In some embodiments of the system, when the behavioral accuracy score is within the second behavioral accuracy score category and the deviation score is within the third deviation score category, the first device is temporally logged out from the authentication network for a fixed amount of time and a determination is made as to whether to proceed with actions corresponding to the first deviation score category or the second deviation score category.

In some embodiments of the system, when the behavioral accuracy score is within the third behavioral accuracy score category and the deviation score is within the first deviation score category, the first device is temporally logged out from the authentication network for a fixed amount of time and based upon a similarity assessment of deviation scores of the plurality of devices that are not the first device, the behavioral accuracy score of the first device is adjusted such that the behavioral accuracy score is in the second behavioral accuracy score category and the deviation score of the first device is in the third deviation score category.

In some embodiments of the system, when the behavioral accuracy score is within the third behavioral accuracy score category and the deviation score is within the second deviation score category, the first device is temporally logged out from the authentication network for a fixed amount of time and based upon a similarity assessment of deviation scores of the plurality of devices that are not the first device, the deviation score of the first device is adjusted such that the deviation score is in the first deviation score category.

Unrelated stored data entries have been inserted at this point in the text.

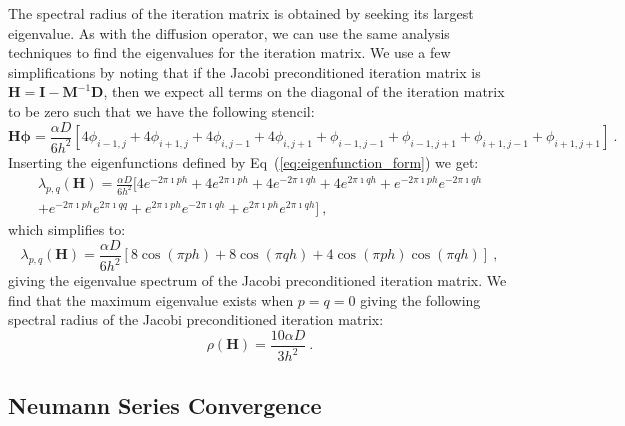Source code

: \documentclass[preprint,11pt]{elsarticle}
\newcommand{\ve}[1]{\ensuremath{\mathbf{#1}}}
\begin{document}
The spectral radius of the iteration matrix is obtained by seeking its largest
eigenvalue. As with the diffusion operator, we can use the same analysis
techniques to find the eigenvalues for the iteration matrix. We use a few
simplifications by noting that if the Jacobi preconditioned iteration matrix
is $\ve{H} = \ve{I} - \ve{M}^{-1}\ve{D}$, then we expect all terms on the
diagonal of the iteration matrix to be zero such that we have the following
stencil:
\begin{equation}
  \ve{H}\boldsymbol{\phi} = \frac{\alpha D}{6h^2}[4 \phi_{i-1,j}
    + 4 \phi_{i+1,j} + 4 \phi_{i,j-1} + 4 \phi_{i,j+1} +
    \phi_{i-1,j-1} + \phi_{i-1,j+1} + \phi_{i+1,j-1} +
    \phi_{i+1,j+1}]\:.
  \label{eq:iteration_stencil}
\end{equation}
Inserting the eigenfunctions defined by Eq~(\ref{eq:eigenfunction_form}) we
get:
\begin{multline}
  \lambda_{p,q}(\ve{H}) = \frac{\alpha D}{6h^2}\Big[4 e^{-2 \pi \imath p
      h} + 4 e^{2 \pi \imath p h} + 4 e^{-2 \pi \imath q h} + 4 e^{2
      \pi \imath q h} + e^{-2 \pi \imath p h} e^{-2 \pi \imath q h}
    \\ + e^{-2 \pi \imath p h} e^{2 \pi \imath q q} + e^{2 \pi \imath
      p h} e^{-2 \pi \imath q h} + e^{2 \pi \imath p h} e^{2 \pi
      \imath q h}\Big]\:,
  \label{eq:iteration_deriv}
\end{multline}
which simplifies to:
\begin{equation}
  \lambda_{p,q}(\ve{H}) = \frac{\alpha D}{6h^2}[ 8 \cos(\pi p h) + 8
    \cos(\pi q h) + 4 \cos(\pi p h) \cos(\pi q h)]\:,
  \label{eq:iteration_spectrum}
\end{equation}
giving the eigenvalue spectrum of the Jacobi preconditioned iteration
matrix. We find that the maximum eigenvalue exists when $p=q=0$ giving the
following spectral radius of the Jacobi preconditioned iteration matrix:
\begin{equation}
  \rho(\ve{H}) = \frac{10 \alpha D}{3 h^2}\:.
  \label{eq:iteration_radius}
\end{equation}

\subsection{Neumann Series Convergence}
\label{subsec:neumann_convergence}
\end{document}
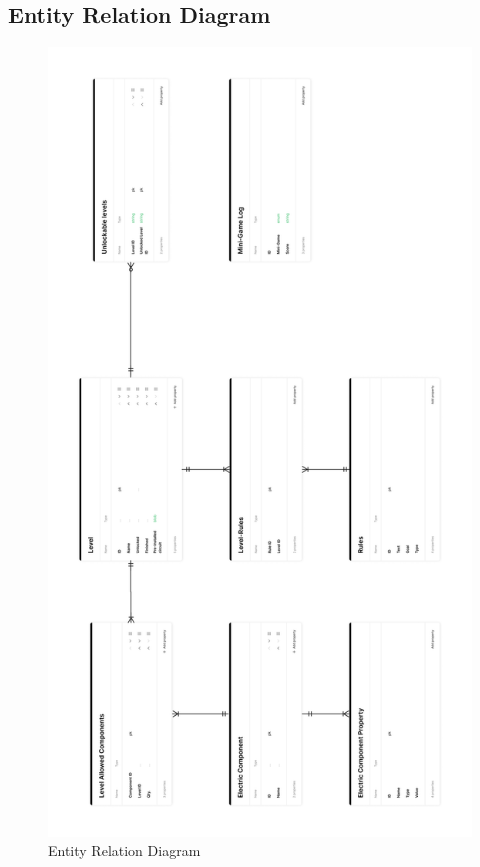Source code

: \documentclass[../main.tex]{subfiles}
\begin{document}
\subsection{Entity Relation Diagram }
\begin{figure}[h!]
\centering
\includegraphics[scale=0.08]{images/chapter3/ERD.png}
\caption{Entity Relation Diagram }
\label{Entity Relation Diagram }
\end{figure}
\vfill
\newpage
\end{document}
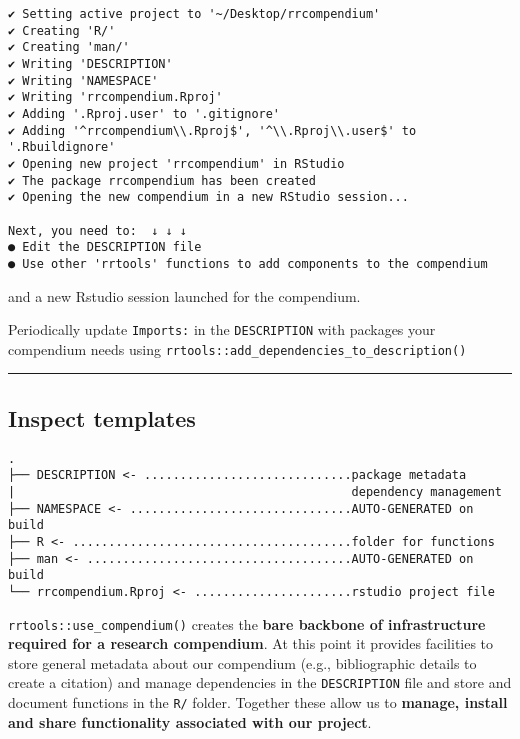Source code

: \documentclass[
  letterpaper,
  DIV=11,
  numbers=noendperiod]{scrreprt}
\begin{document}
\begin{verbatim}
✔ Setting active project to '~/Desktop/rrcompendium'
✔ Creating 'R/'
✔ Creating 'man/'
✔ Writing 'DESCRIPTION'
✔ Writing 'NAMESPACE'
✔ Writing 'rrcompendium.Rproj'
✔ Adding '.Rproj.user' to '.gitignore'
✔ Adding '^rrcompendium\\.Rproj$', '^\\.Rproj\\.user$' to '.Rbuildignore'
✔ Opening new project 'rrcompendium' in RStudio
✔ The package rrcompendium has been created
✔ Opening the new compendium in a new RStudio session...

Next, you need to:  ↓ ↓ ↓ 
● Edit the DESCRIPTION file
● Use other 'rrtools' functions to add components to the compendium
\end{verbatim}

and a new Rstudio session launched for the compendium.

Periodically update \texttt{Imports:} in the \texttt{DESCRIPTION} with
packages your compendium needs using
\texttt{rrtools::add\_dependencies\_to\_description()}

\begin{center}\rule{0.5\linewidth}{0.5pt}\end{center}

\hypertarget{inspect-templates}{%
\subsection{Inspect templates}\label{inspect-templates}}

\begin{verbatim}
.
├── DESCRIPTION <- .............................package metadata
|                                               dependency management
├── NAMESPACE <- ...............................AUTO-GENERATED on build
├── R <- .......................................folder for functions
├── man <- .....................................AUTO-GENERATED on build
└── rrcompendium.Rproj <- ......................rstudio project file
\end{verbatim}

\texttt{rrtools::use\_compendium()} creates the \textbf{bare backbone of
infrastructure required for a research compendium}. At this point it
provides facilities to store general metadata about our compendium
(e.g., bibliographic details to create a citation) and manage
dependencies in the \texttt{DESCRIPTION} file and store and document
functions in the \texttt{R/} folder. Together these allow us to
\textbf{manage, install and share functionality associated with our
project}.
\end{document}
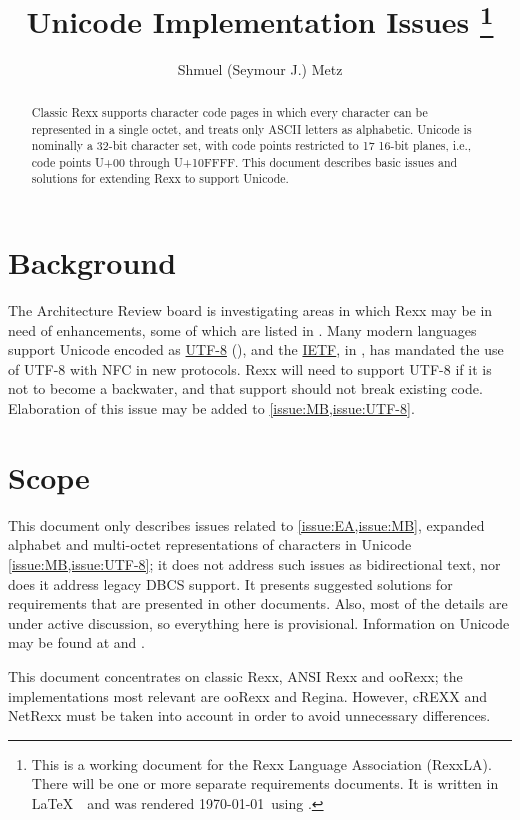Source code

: \documentclass[b4paper]{article}
\title{Unicode Implementation Issues%
  \thanks
    {
    This is a working document for the Rexx Language Association (RexxLA).
    There will be one or more separate requirements documents.
    It is written in \LaTeX\ \fmtversion\ and was rendered \today\ using \enginedetails.
    }
  }
\author{Shmuel (Seymour J.) Metz}
\begin{document}

\maketitle

\begin{abstract}
Classic Rexx supports character code pages in which every character can be represented in a single octet,
and treats only ASCII letters as alphabetic.
Unicode is nominally a 32-bit character set, with code points restricted to 17 16-bit planes,
i.e., code points U+00 through U+10FFFF.
This document describes basic issues and solutions for extending Rexx to support Unicode.
\end{abstract}

\tableofcontents


\section{Background}
The Architecture Review board is investigating areas in which Rexx may be
in need of enhancements, some of which are listed in \cite{ARB:Issues}.
Many modern languages support Unicode encoded as
\href{https://datatracker.ietf.org/doc/rfc3629/}{UTF-8} (\cite{RFC:3629}),
and the \href{https://www.ietf.org/}{IETF}, in \cite{RFC:5198},
has mandated the use of UTF-8 with NFC in new protocols.
Rexx will need to support UTF-8 if it is not to become a backwater,
and that support should not break existing code.
Elaboration of this issue may be added to \cite{ARB:Issues} \cref{issue:MB,issue:UTF-8}.


\section{Scope}
This document only describes issues related to \cref{issue:EA,issue:MB}, expanded alphabet and
multi-octet representations of characters in Unicode \cref{issue:MB,issue:UTF-8}; it does not
address such issues as bidirectional text, nor does it address legacy
DBCS support. It presents suggested solutions for requirements that
are presented in other documents.  Also, most of the details are under
active discussion, so everything here is provisional.
Information on Unicode may be found at  and .

This document concentrates on classic Rexx, ANSI Rexx and ooRexx; the
implementations most relevant are ooRexx and Regina.  However, cREXX
and NetRexx must be taken into account in order to avoid unnecessary
differences.
\end{document}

In some embodiments, an apparatus includes an isolation analysis unit; a behavior monitoring unit coupled to the isolation analysis unit; and a deviation analysis unit coupled to the isolation analysis unit and the isolation analysis unit, wherein, based upon an isolation assessment of a behavioral accuracy score and a deviation score associated with each device of a plurality of devices in an authentication network, the isolation analysis unit determines whether to isolate a device from the plurality of devices of the authentication network.

In some embodiments of the apparatus, the isolation analysis unit compares the behavioral accuracy score to a behavioral accuracy score category and compares the deviation score to a deviation score category to determine whether to isolate the device.

In some embodiments of the apparatus, when the behavioral accuracy score is in a low behavioral accuracy score category and the deviation score is in a high deviation score category, the device is isolated from the authentication network until a user of the device reinitiates a registration of the device.